The wife and I attended the Christmas party for my writing workshop last night. For the past few years it's been held at the bed & breakfast run by one of our members, everyone brings great food and wine and a fine time is had scarfing it down. Then, afterward, we have readings of some of our latest material or Christmas related stuff. This year, though, our b&b member has sold his b&b and so we had to have it at a local tea-dispensing establishment, where we dined on heavy `horse's doovers' and then did the readings.

At the end, Linda, our nefarious leader, asked us for our best Christmas memories of things we found in our Christmas stockings. Most of our class is of an age where they can remember being terribly excited to receive fruit in their stocking. We think nothing today of popping down to the market for a nice pineapple, but such exotic conveniences are a relatively recent thing, even in this country, particularly in rural areas of my state. My family never did much with stockings, growing up, so I had no memories of that. However, I did speak of a relatively recent Christmas memory of a gift I still treasure.

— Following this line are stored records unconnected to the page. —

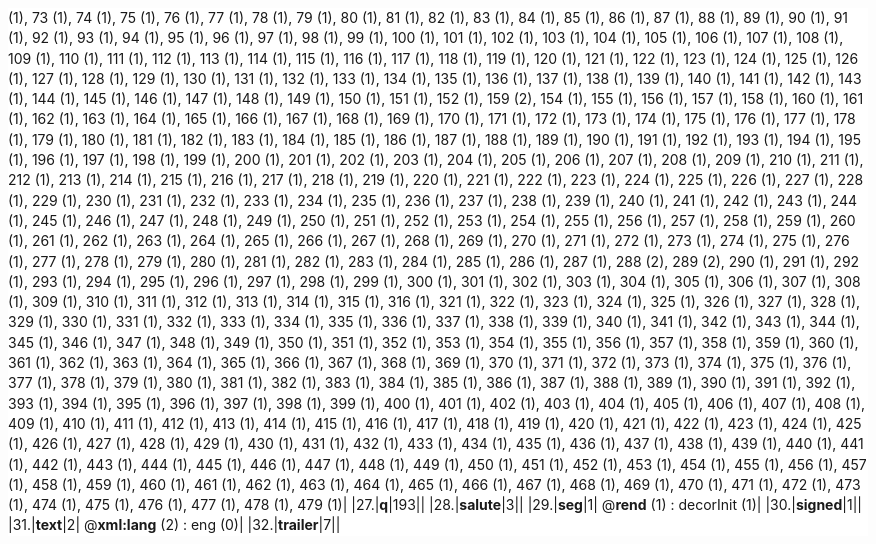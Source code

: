 (1), 73 (1), 74 (1), 75 (1), 76 (1), 77 (1), 78 (1), 79 (1), 80 (1), 81 (1), 82 (1), 83 (1), 84 (1), 85 (1), 86 (1), 87 (1), 88 (1), 89 (1), 90 (1), 91 (1), 92 (1), 93 (1), 94 (1), 95 (1), 96 (1), 97 (1), 98 (1), 99 (1), 100 (1), 101 (1), 102 (1), 103 (1), 104 (1), 105 (1), 106 (1), 107 (1), 108 (1), 109 (1), 110 (1), 111 (1), 112 (1), 113 (1), 114 (1), 115 (1), 116 (1), 117 (1), 118 (1), 119 (1), 120 (1), 121 (1), 122 (1), 123 (1), 124 (1), 125 (1), 126 (1), 127 (1), 128 (1), 129 (1), 130 (1), 131 (1), 132 (1), 133 (1), 134 (1), 135 (1), 136 (1), 137 (1), 138 (1), 139 (1), 140 (1), 141 (1), 142 (1), 143 (1), 144 (1), 145 (1), 146 (1), 147 (1), 148 (1), 149 (1), 150 (1), 151 (1), 152 (1), 159 (2), 154 (1), 155 (1), 156 (1), 157 (1), 158 (1), 160 (1), 161 (1), 162 (1), 163 (1), 164 (1), 165 (1), 166 (1), 167 (1), 168 (1), 169 (1), 170 (1), 171 (1), 172 (1), 173 (1), 174 (1), 175 (1), 176 (1), 177 (1), 178 (1), 179 (1), 180 (1), 181 (1), 182 (1), 183 (1), 184 (1), 185 (1), 186 (1), 187 (1), 188 (1), 189 (1), 190 (1), 191 (1), 192 (1), 193 (1), 194 (1), 195 (1), 196 (1), 197 (1), 198 (1), 199 (1), 200 (1), 201 (1), 202 (1), 203 (1), 204 (1), 205 (1), 206 (1), 207 (1), 208 (1), 209 (1), 210 (1), 211 (1), 212 (1), 213 (1), 214 (1), 215 (1), 216 (1), 217 (1), 218 (1), 219 (1), 220 (1), 221 (1), 222 (1), 223 (1), 224 (1), 225 (1), 226 (1), 227 (1), 228 (1), 229 (1), 230 (1), 231 (1), 232 (1), 233 (1), 234 (1), 235 (1), 236 (1), 237 (1), 238 (1), 239 (1), 240 (1), 241 (1), 242 (1), 243 (1), 244 (1), 245 (1), 246 (1), 247 (1), 248 (1), 249 (1), 250 (1), 251 (1), 252 (1), 253 (1), 254 (1), 255 (1), 256 (1), 257 (1), 258 (1), 259 (1), 260 (1), 261 (1), 262 (1), 263 (1), 264 (1), 265 (1), 266 (1), 267 (1), 268 (1), 269 (1), 270 (1), 271 (1), 272 (1), 273 (1), 274 (1), 275 (1), 276 (1), 277 (1), 278 (1), 279 (1), 280 (1), 281 (1), 282 (1), 283 (1), 284 (1), 285 (1), 286 (1), 287 (1), 288 (2), 289 (2), 290 (1), 291 (1), 292 (1), 293 (1), 294 (1), 295 (1), 296 (1), 297 (1), 298 (1), 299 (1), 300 (1), 301 (1), 302 (1), 303 (1), 304 (1), 305 (1), 306 (1), 307 (1), 308 (1), 309 (1), 310 (1), 311 (1), 312 (1), 313 (1), 314 (1), 315 (1), 316 (1), 321 (1), 322 (1), 323 (1), 324 (1), 325 (1), 326 (1), 327 (1), 328 (1), 329 (1), 330 (1), 331 (1), 332 (1), 333 (1), 334 (1), 335 (1), 336 (1), 337 (1), 338 (1), 339 (1), 340 (1), 341 (1), 342 (1), 343 (1), 344 (1), 345 (1), 346 (1), 347 (1), 348 (1), 349 (1), 350 (1), 351 (1), 352 (1), 353 (1), 354 (1), 355 (1), 356 (1), 357 (1), 358 (1), 359 (1), 360 (1), 361 (1), 362 (1), 363 (1), 364 (1), 365 (1), 366 (1), 367 (1), 368 (1), 369 (1), 370 (1), 371 (1), 372 (1), 373 (1), 374 (1), 375 (1), 376 (1), 377 (1), 378 (1), 379 (1), 380 (1), 381 (1), 382 (1), 383 (1), 384 (1), 385 (1), 386 (1), 387 (1), 388 (1), 389 (1), 390 (1), 391 (1), 392 (1), 393 (1), 394 (1), 395 (1), 396 (1), 397 (1), 398 (1), 399 (1), 400 (1), 401 (1), 402 (1), 403 (1), 404 (1), 405 (1), 406 (1), 407 (1), 408 (1), 409 (1), 410 (1), 411 (1), 412 (1), 413 (1), 414 (1), 415 (1), 416 (1), 417 (1), 418 (1), 419 (1), 420 (1), 421 (1), 422 (1), 423 (1), 424 (1), 425 (1), 426 (1), 427 (1), 428 (1), 429 (1), 430 (1), 431 (1), 432 (1), 433 (1), 434 (1), 435 (1), 436 (1), 437 (1), 438 (1), 439 (1), 440 (1), 441 (1), 442 (1), 443 (1), 444 (1), 445 (1), 446 (1), 447 (1), 448 (1), 449 (1), 450 (1), 451 (1), 452 (1), 453 (1), 454 (1), 455 (1), 456 (1), 457 (1), 458 (1), 459 (1), 460 (1), 461 (1), 462 (1), 463 (1), 464 (1), 465 (1), 466 (1), 467 (1), 468 (1), 469 (1), 470 (1), 471 (1), 472 (1), 473 (1), 474 (1), 475 (1), 476 (1), 477 (1), 478 (1), 479 (1)|
|27.|__q__|193||
|28.|__salute__|3||
|29.|__seg__|1| @__rend__ (1) : decorInit (1)|
|30.|__signed__|1||
|31.|__text__|2| @__xml:lang__ (2) : eng (0)|
|32.|__trailer__|7||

In the summer of 1980 I saw my first episode of the British science fiction show Doctor Who. It was an episode somewhere in the middle of the story "Revenge of the Cybermen." I was instantly transfixed by the universe presented to me, its chief resident, the Doctor, his lovely companion Sarah Jane Smith and, to a far lesser extent, his other companion Harry Sullivan. I was hooked from that moment and hungrilly sought out all things Doctor Who, from the books about the show, to the novelizations, to magazine articles, to the comics and to, eventually, the toys.

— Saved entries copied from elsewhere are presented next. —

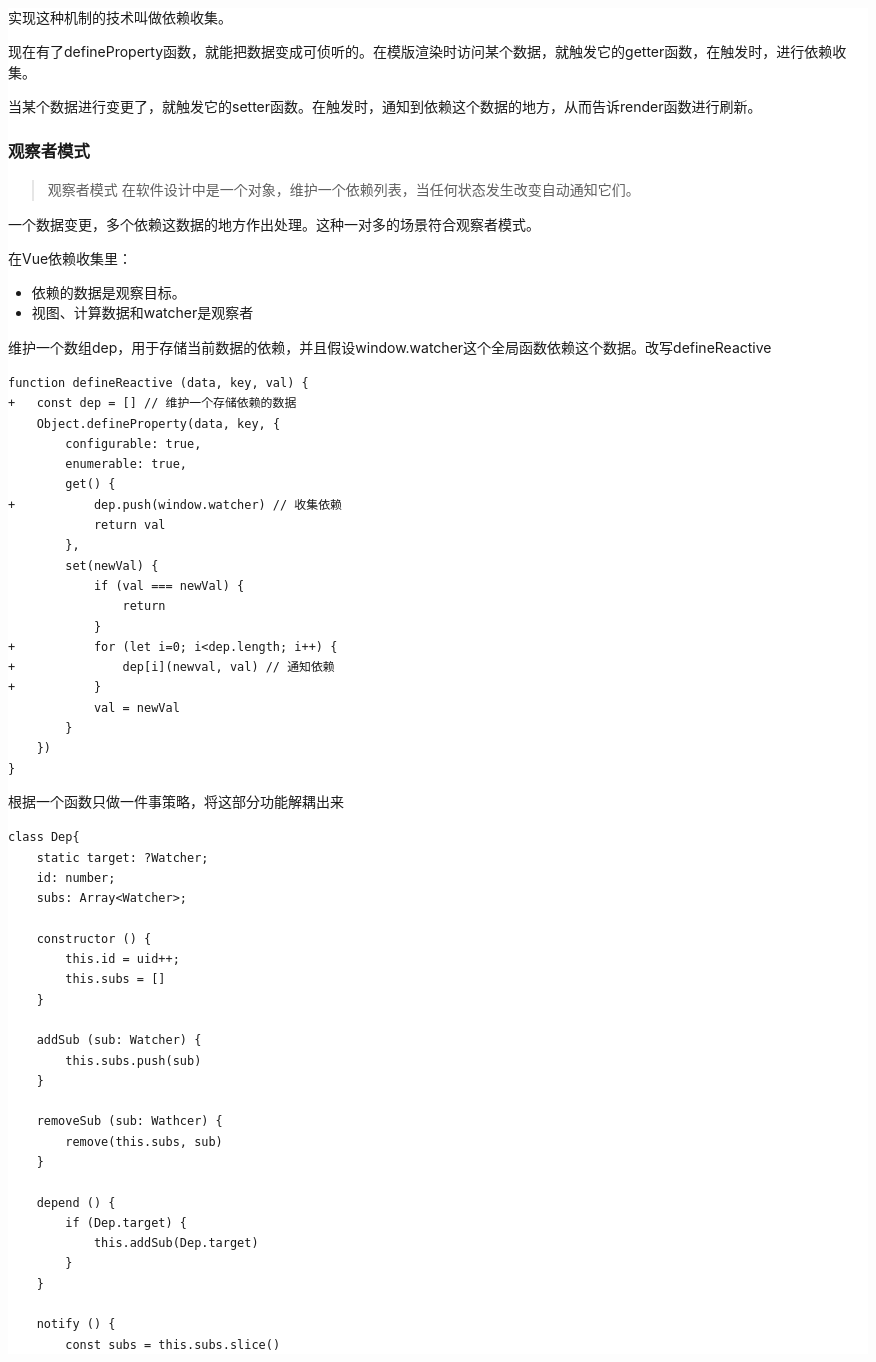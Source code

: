 实现这种机制的技术叫做依赖收集。

现在有了defineProperty函数，就能把数据变成可侦听的。在模版渲染时访问某个数据，就触发它的getter函数，在触发时，进行依赖收集。

当某个数据进行变更了，就触发它的setter函数。在触发时，通知到依赖这个数据的地方，从而告诉render函数进行刷新。

### 观察者模式
> 观察者模式 在软件设计中是一个对象，维护一个依赖列表，当任何状态发生改变自动通知它们。

一个数据变更，多个依赖这数据的地方作出处理。这种一对多的场景符合观察者模式。

在Vue依赖收集里：
* 依赖的数据是观察目标。
* 视图、计算数据和watcher是观察者

维护一个数组dep，用于存储当前数据的依赖，并且假设window.watcher这个全局函数依赖这个数据。改写defineReactive
```
function defineReactive (data, key, val) {
+   const dep = [] // 维护一个存储依赖的数据
    Object.defineProperty(data, key, {
        configurable: true,
        enumerable: true,
        get() {
+           dep.push(window.watcher) // 收集依赖
            return val
        },
        set(newVal) {
            if (val === newVal) {
                return
            }
+           for (let i=0; i<dep.length; i++) {
+               dep[i](newval, val) // 通知依赖
+           }
            val = newVal
        }
    })
}
```
根据一个函数只做一件事策略，将这部分功能解耦出来
```
class Dep{
    static target: ?Watcher;
    id: number;
    subs: Array<Watcher>;
    
    constructor () {
        this.id = uid++;
        this.subs = []
    }
    
    addSub (sub: Watcher) {
        this.subs.push(sub)
    }
    
    removeSub (sub: Wathcer) {
        remove(this.subs, sub)
    }
    
    depend () {
        if (Dep.target) {
            this.addSub(Dep.target)
        }
    }
    
    notify () {
        const subs = this.subs.slice()
```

Though I didn't quite vocalize it at the time, what I wanted most in the world as a 4th grader was a Doctor Who scarf just like the one worn by Tom Baker on the show. (Yeah, I know, there were like 5 of them.) It was such a monstrous thing in both length and color scheme, but I adored the show and therefore adored the fashion sense of its characters. At the time, I didn't even consider that I might one day have an actual scarf like it. That sort of thing was only found on TV, as far as my 9 year old brain was concerned. Instead, I borrowed a muffler from my dad's then girlfriend, Nell, which I still have not returned. It looked nothing like the Doctor's scarf, being white and with tied off tassles on the end, but it was all I had and I wore it habitually.

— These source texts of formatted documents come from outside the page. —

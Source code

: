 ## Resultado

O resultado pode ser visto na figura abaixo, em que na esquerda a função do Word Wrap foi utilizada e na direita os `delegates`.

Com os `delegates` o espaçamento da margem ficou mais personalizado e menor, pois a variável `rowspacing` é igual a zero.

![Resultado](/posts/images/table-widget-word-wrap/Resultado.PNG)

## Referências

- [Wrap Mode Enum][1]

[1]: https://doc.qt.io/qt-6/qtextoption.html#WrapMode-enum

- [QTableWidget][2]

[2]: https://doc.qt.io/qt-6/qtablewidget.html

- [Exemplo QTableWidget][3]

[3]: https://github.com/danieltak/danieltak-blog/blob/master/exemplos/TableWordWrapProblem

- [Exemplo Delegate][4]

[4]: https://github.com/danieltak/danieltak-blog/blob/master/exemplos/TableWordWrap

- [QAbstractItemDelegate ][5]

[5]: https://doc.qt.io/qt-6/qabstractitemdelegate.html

Time travel ahead a decade or so. My friend Joe and I took a weekend trip to Hotlanta and happened to find a Nerd Shop, somewhere on the outskirts of the city. We were nearly finished with our shopping and were on the way to the counter to check out when there, lying coiled in a basket like a multi-colored snake, we spyed a single Doctor Who scarf. It was a thing of beauty and we both coveted it. However, because there was only one scarf and two of us, neither of us could purchase it for fear of drawing the eternal jealous ire of the other. If we had bought it, we would have had to work out some kind of time share deal and that seemed unwieldy. Later, I was able to search out a knitting pattern for such a scarf on a Doctor Who Usenet newsgroup, but I didn't know anyone who could knit.

Time travel ahead another decade. I'm married to a wonderful woman who had the good fortune to have been given birth by another wonderful woman, my Ma-In-Law. Ma, I learned early on, is a crafty soul who can knit all sorts of yarny goodness, if of a mind. It took me a couple of years, but slowly it dawned on me that here was a gal who COULD knit and who loved me enough that she might do me up a scarf if I asked real sweet. On Thanksgiving, in 2002, I even brought the subject up to my wife, Ashley, and asked if she thought Ma might be willing. Ashley said, no way and that a Doctor Who scarf would take forever to knit and Ma just didn't have that kind of time.

One short month later, a day or so from Christmas, we were back in North Carolina visiting family for a day before heading toward Mississippi. I was sitting in a chair, watching TV when Ashley and Ma approached carrying a double lined grocery bag, tied off by its straps. They passed it to me and stood smiling down. I took it, not even suspecting what might be inside. As I was trying to untie the straps, I caught a glimpse of knitting through the top and instantly knew what it was. Deep inside me, the 4th grade version of me snapped to attention and I began clapping my nuts N bolts stained forearms together in pure 9 year old glee. At long long last, I had my scarf. And a beautiful scarf it was, 17 feet of green and tan and brown and orange--just fantastic! Ma said it was the ugliest thing she'd ever created, but she was glad I liked it. I wrapped myself up in its length and soaked in the coolness of the very concept.

"You're gonna sleep with that thing, tonight, aren't you?" Ashley asked.

"Hell, yes, I'm going to sleep with it!" I said.